Today was a rest day and decided not to think about it and be positive.

Sunday 14th

Kept positive and I know that this particular race was probably not the best of ideas as it is a hilly race but I needed to test my leg and fitness. I started off slower and eased into it. I had no problems throughout the race which is a huge positive. I came 6th in 38:20 I was hoping to go a bit quicker but I know the course was slow. I was happy as so many Harriers did well and I helped pick up the team prize.

Wednesday 17th

Today my legs felt fresh and I was very much looking forward to my first Aquathlon race for a while and seeing whether my fitness levels were ready for the Europeans next week.

I got to the race not feeling up for it as it was awful weather conditions with it pouring down, making it quite muddy and a water logged track. With it raining it didn’t bother me too much as I was going to get wet anyway!

So the Ocean Tri Aquathlon started and it was a course I know very well. I started the swim part and started off fast, however I did struggle a bit in the swim as this was my first time in the open water this year and also using my wet-suit. I came in to transition in 6th place with a swim time of 11:55 minutes. Not my best time but due to the conditions I was happy with how it went.

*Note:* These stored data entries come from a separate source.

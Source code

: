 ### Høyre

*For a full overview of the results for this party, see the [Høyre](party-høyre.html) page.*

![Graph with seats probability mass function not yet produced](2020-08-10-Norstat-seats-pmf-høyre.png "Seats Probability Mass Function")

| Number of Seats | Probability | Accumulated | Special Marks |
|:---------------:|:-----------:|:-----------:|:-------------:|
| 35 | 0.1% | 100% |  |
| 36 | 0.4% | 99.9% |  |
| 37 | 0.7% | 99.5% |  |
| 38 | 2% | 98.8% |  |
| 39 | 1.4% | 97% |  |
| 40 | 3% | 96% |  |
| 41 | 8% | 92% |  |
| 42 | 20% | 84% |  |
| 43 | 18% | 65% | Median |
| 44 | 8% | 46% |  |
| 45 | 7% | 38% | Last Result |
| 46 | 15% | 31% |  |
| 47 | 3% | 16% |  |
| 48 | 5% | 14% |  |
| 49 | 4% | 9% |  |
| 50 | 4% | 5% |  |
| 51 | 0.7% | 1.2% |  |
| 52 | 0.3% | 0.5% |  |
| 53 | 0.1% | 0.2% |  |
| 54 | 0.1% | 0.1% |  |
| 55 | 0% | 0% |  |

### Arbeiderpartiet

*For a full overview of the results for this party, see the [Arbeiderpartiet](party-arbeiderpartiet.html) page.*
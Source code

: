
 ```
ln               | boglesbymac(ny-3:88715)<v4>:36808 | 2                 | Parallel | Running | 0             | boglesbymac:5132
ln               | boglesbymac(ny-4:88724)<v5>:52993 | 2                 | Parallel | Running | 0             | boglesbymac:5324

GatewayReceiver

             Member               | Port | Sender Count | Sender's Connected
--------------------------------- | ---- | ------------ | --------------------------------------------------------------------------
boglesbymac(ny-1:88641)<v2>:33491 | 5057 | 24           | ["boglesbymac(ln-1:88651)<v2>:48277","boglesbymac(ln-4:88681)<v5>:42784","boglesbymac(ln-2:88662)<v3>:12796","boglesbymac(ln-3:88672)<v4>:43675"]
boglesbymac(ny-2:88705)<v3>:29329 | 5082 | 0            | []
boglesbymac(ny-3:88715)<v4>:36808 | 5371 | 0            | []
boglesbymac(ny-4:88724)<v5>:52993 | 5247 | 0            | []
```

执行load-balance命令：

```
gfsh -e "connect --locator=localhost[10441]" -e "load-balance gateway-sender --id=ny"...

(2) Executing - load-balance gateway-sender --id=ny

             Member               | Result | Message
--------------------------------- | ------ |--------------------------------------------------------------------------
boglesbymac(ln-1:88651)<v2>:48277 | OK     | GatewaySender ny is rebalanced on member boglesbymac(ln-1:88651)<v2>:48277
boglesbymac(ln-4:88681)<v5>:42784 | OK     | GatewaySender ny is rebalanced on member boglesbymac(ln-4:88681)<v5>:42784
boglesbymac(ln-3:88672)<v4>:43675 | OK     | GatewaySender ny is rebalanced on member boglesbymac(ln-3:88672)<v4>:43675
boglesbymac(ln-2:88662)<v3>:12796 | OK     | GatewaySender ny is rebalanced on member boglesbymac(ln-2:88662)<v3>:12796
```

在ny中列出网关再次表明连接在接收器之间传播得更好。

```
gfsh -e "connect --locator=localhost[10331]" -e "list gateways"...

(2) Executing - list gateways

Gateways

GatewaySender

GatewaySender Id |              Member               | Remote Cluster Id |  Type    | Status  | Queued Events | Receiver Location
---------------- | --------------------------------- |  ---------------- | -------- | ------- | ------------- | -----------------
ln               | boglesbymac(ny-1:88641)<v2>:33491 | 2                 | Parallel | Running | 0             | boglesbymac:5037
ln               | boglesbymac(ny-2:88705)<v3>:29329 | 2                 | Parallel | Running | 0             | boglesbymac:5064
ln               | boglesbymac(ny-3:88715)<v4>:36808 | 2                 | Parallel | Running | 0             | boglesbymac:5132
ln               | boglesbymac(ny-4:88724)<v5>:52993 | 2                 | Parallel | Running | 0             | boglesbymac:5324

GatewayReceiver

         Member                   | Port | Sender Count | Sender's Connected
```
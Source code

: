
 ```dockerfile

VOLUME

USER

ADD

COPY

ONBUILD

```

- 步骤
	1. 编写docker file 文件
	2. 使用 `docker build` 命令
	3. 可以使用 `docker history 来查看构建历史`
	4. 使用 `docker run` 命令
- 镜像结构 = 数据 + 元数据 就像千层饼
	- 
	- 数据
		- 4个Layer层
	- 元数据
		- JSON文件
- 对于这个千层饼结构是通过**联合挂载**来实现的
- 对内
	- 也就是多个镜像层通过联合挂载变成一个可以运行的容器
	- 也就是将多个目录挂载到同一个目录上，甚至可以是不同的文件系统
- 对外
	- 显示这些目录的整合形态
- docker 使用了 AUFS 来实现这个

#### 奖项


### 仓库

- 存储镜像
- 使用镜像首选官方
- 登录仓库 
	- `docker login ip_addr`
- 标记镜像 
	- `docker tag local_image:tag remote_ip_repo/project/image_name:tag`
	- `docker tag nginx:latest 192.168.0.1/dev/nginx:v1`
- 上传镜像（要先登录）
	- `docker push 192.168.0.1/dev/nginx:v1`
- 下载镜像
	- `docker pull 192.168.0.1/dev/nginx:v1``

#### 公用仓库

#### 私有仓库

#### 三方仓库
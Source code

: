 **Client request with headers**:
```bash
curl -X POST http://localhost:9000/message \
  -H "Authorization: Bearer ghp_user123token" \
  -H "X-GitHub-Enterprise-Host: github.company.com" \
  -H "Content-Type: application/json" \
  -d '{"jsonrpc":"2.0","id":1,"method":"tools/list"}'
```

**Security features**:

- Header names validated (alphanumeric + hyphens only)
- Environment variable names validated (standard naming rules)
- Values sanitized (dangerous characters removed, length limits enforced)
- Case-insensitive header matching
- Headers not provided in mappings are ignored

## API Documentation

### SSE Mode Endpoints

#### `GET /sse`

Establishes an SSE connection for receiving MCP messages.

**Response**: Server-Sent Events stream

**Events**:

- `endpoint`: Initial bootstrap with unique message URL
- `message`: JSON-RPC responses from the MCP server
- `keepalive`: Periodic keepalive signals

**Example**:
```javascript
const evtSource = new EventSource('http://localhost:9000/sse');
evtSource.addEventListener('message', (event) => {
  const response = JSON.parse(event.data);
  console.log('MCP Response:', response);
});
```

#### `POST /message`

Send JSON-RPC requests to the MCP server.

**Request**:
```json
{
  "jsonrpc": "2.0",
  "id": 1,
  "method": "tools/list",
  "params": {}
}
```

I started the run and didn’t push too hard due to my injury problems. I stuck to two 6 minute miles and the last past a few seconds faster as the gravel on the track was so wet I was sliding everywhere. However during the final mile of the race I felt my calf but I thought I am not far so kept going. I was delighted to finish 3rd overall and happy with my run time. I was hoping for quicker but I didn’t want to over do it. Straight after the race when I stopped I could feel my calf, it was not right so I proceeded to a mile cool down and my calf started hurting when jogging round. I tried not to think about it but by the time I got home I was struggling walking without a limp.

 The following day my leg wasn’t great again so quite concerned and trying to keep positive. I am seeing the physio tonight and will go from there.

Friday 19th

So the physio has told me to take two days rest and see how it goes on a gentle run Sunday and go from there as we don’t have a lot of time to work on it.So I am keeping positive and determined to get to the start line race fit. This is my final blog as I am keeping positive and I hope this helps you when you are dealing with an injury. I have learnt a lot and although my running improvement and gains over the winter have been lost I still have high fitness levels. Its ok to take a rest and sometimes it’s the way it goes and you have to change your goals and targets. My target now is to get through the race and just enjoy the experience, I know before my target was to push for a podium place but with my difficult age group this year I will try and target a top 10 finish if I can.